WORK TO COMPLETE — All of the entries below, duplicated exactly, make up the answer.

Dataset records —
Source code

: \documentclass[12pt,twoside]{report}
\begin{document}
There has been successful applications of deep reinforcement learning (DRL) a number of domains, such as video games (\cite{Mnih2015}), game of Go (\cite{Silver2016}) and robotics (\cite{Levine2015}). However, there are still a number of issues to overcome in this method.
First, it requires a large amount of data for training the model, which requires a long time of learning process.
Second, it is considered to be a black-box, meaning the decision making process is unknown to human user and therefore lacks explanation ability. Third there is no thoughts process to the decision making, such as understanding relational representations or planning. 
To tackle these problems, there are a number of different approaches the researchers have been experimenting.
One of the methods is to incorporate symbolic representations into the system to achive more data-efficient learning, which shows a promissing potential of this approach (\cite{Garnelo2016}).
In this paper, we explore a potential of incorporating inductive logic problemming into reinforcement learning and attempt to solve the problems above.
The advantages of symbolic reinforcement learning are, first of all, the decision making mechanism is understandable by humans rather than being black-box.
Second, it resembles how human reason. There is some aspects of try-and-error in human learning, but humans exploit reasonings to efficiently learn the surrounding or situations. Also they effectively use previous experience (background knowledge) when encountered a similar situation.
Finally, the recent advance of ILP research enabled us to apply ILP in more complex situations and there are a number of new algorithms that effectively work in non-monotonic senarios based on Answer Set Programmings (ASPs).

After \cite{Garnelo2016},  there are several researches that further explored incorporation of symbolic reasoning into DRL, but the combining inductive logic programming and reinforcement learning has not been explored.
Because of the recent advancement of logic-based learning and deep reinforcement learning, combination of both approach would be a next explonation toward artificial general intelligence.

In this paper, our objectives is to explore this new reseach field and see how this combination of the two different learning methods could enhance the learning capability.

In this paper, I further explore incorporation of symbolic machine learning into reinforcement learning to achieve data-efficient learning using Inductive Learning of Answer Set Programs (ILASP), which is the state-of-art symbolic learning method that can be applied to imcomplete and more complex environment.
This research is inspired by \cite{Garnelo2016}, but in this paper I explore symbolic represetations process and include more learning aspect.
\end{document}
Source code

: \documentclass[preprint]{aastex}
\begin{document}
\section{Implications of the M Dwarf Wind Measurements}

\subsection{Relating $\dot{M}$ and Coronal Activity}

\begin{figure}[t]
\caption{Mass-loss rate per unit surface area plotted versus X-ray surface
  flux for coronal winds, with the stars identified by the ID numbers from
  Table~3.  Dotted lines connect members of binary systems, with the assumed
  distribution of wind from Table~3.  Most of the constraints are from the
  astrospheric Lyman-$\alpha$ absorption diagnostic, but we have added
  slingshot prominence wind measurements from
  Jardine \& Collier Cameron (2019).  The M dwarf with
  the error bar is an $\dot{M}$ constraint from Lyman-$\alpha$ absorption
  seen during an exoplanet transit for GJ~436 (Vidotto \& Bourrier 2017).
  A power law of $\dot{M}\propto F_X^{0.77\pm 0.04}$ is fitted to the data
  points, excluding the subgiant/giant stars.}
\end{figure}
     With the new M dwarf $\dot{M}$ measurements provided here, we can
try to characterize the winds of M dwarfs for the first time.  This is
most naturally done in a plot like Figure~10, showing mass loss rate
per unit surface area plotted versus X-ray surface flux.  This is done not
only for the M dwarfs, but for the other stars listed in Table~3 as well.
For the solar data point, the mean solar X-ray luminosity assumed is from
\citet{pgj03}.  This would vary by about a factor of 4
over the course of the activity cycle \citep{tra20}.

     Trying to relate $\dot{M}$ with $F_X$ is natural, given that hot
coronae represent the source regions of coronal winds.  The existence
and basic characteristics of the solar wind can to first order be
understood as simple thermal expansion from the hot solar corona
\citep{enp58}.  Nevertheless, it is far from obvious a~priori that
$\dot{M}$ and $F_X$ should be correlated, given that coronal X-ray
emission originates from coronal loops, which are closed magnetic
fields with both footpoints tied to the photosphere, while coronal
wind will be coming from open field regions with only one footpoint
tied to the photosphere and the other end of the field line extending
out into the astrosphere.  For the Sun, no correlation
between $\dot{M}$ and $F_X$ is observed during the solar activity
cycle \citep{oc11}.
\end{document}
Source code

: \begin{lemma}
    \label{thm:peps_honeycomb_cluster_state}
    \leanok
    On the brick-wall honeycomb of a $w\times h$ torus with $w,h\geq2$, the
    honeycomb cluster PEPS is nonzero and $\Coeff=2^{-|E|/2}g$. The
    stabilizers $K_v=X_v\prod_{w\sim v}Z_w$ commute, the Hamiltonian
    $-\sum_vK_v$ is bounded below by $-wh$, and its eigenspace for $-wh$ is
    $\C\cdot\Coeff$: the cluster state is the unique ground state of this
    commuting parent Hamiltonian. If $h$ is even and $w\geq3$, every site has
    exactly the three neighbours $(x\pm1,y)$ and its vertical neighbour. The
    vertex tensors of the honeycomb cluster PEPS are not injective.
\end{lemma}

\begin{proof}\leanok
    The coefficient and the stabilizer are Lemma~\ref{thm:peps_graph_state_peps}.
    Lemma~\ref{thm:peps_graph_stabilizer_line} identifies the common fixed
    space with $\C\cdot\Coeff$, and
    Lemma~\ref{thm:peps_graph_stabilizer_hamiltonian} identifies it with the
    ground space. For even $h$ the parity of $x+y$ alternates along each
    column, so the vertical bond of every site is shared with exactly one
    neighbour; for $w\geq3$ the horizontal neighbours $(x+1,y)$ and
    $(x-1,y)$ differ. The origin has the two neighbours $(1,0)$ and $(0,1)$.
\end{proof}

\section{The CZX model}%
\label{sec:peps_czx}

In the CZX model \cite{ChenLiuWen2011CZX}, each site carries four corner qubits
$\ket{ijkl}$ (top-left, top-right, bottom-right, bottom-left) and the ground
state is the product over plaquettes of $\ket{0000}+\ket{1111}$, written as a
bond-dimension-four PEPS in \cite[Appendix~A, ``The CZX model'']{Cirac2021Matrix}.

OUTPUT FOR THIS EXERCISE —
Source code

: \documentclass[12pt,twoside]{report}
\begin{document}
There has been successful applications of deep reinforcement learning (DRL) a number of domains, such as video games (\cite{Mnih2015}), game of Go (\cite{Silver2016}) and robotics (\cite{Levine2015}). However, there are still a number of issues to overcome in this method.
First, it requires a large amount of data for training the model, which requires a long time of learning process.
Second, it is considered to be a black-box, meaning the decision making process is unknown to human user and therefore lacks explanation ability. Third there is no thoughts process to the decision making, such as understanding relational representations or planning. 
To tackle these problems, there are a number of different approaches the researchers have been experimenting.
One of the methods is to incorporate symbolic representations into the system to achive more data-efficient learning, which shows a promissing potential of this approach (\cite{Garnelo2016}).
In this paper, we explore a potential of incorporating inductive logic problemming into reinforcement learning and attempt to solve the problems above.
The advantages of symbolic reinforcement learning are, first of all, the decision making mechanism is understandable by humans rather than being black-box.
Second, it resembles how human reason. There is some aspects of try-and-error in human learning, but humans exploit reasonings to efficiently learn the surrounding or situations. Also they effectively use previous experience (background knowledge) when encountered a similar situation.
Finally, the recent advance of ILP research enabled us to apply ILP in more complex situations and there are a number of new algorithms that effectively work in non-monotonic senarios based on Answer Set Programmings (ASPs).

After \cite{Garnelo2016},  there are several researches that further explored incorporation of symbolic reasoning into DRL, but the combining inductive logic programming and reinforcement learning has not been explored.
Because of the recent advancement of logic-based learning and deep reinforcement learning, combination of both approach would be a next explonation toward artificial general intelligence.

In this paper, our objectives is to explore this new reseach field and see how this combination of the two different learning methods could enhance the learning capability.

In this paper, I further explore incorporation of symbolic machine learning into reinforcement learning to achieve data-efficient learning using Inductive Learning of Answer Set Programs (ILASP), which is the state-of-art symbolic learning method that can be applied to imcomplete and more complex environment.
This research is inspired by \cite{Garnelo2016}, but in this paper I explore symbolic represetations process and include more learning aspect.
\end{document}
Source code

: \documentclass[preprint]{aastex}
\begin{document}
\section{Implications of the M Dwarf Wind Measurements}

\subsection{Relating $\dot{M}$ and Coronal Activity}

\begin{figure}[t]
\caption{Mass-loss rate per unit surface area plotted versus X-ray surface
  flux for coronal winds, with the stars identified by the ID numbers from
  Table~3.  Dotted lines connect members of binary systems, with the assumed
  distribution of wind from Table~3.  Most of the constraints are from the
  astrospheric Lyman-$\alpha$ absorption diagnostic, but we have added
  slingshot prominence wind measurements from
  Jardine \& Collier Cameron (2019).  The M dwarf with
  the error bar is an $\dot{M}$ constraint from Lyman-$\alpha$ absorption
  seen during an exoplanet transit for GJ~436 (Vidotto \& Bourrier 2017).
  A power law of $\dot{M}\propto F_X^{0.77\pm 0.04}$ is fitted to the data
  points, excluding the subgiant/giant stars.}
\end{figure}
     With the new M dwarf $\dot{M}$ measurements provided here, we can
try to characterize the winds of M dwarfs for the first time.  This is
most naturally done in a plot like Figure~10, showing mass loss rate
per unit surface area plotted versus X-ray surface flux.  This is done not
only for the M dwarfs, but for the other stars listed in Table~3 as well.
For the solar data point, the mean solar X-ray luminosity assumed is from
\citet{pgj03}.  This would vary by about a factor of 4
over the course of the activity cycle \citep{tra20}.

     Trying to relate $\dot{M}$ with $F_X$ is natural, given that hot
coronae represent the source regions of coronal winds.  The existence
and basic characteristics of the solar wind can to first order be
understood as simple thermal expansion from the hot solar corona
\citep{enp58}.  Nevertheless, it is far from obvious a~priori that
$\dot{M}$ and $F_X$ should be correlated, given that coronal X-ray
emission originates from coronal loops, which are closed magnetic
fields with both footpoints tied to the photosphere, while coronal
wind will be coming from open field regions with only one footpoint
tied to the photosphere and the other end of the field line extending
out into the astrosphere.  For the Sun, no correlation
between $\dot{M}$ and $F_X$ is observed during the solar activity
cycle \citep{oc11}.
\end{document}
Source code

: \begin{lemma}
    \label{thm:peps_honeycomb_cluster_state}
    \leanok
    On the brick-wall honeycomb of a $w\times h$ torus with $w,h\geq2$, the
    honeycomb cluster PEPS is nonzero and $\Coeff=2^{-|E|/2}g$. The
    stabilizers $K_v=X_v\prod_{w\sim v}Z_w$ commute, the Hamiltonian
    $-\sum_vK_v$ is bounded below by $-wh$, and its eigenspace for $-wh$ is
    $\C\cdot\Coeff$: the cluster state is the unique ground state of this
    commuting parent Hamiltonian. If $h$ is even and $w\geq3$, every site has
    exactly the three neighbours $(x\pm1,y)$ and its vertical neighbour. The
    vertex tensors of the honeycomb cluster PEPS are not injective.
\end{lemma}

\begin{proof}\leanok
    The coefficient and the stabilizer are Lemma~\ref{thm:peps_graph_state_peps}.
    Lemma~\ref{thm:peps_graph_stabilizer_line} identifies the common fixed
    space with $\C\cdot\Coeff$, and
    Lemma~\ref{thm:peps_graph_stabilizer_hamiltonian} identifies it with the
    ground space. For even $h$ the parity of $x+y$ alternates along each
    column, so the vertical bond of every site is shared with exactly one
    neighbour; for $w\geq3$ the horizontal neighbours $(x+1,y)$ and
    $(x-1,y)$ differ. The origin has the two neighbours $(1,0)$ and $(0,1)$.
\end{proof}

\section{The CZX model}%
\label{sec:peps_czx}

In the CZX model \cite{ChenLiuWen2011CZX}, each site carries four corner qubits
$\ket{ijkl}$ (top-left, top-right, bottom-right, bottom-left) and the ground
state is the product over plaquettes of $\ket{0000}+\ket{1111}$, written as a
bond-dimension-four PEPS in \cite[Appendix~A, ``The CZX model'']{Cirac2021Matrix}.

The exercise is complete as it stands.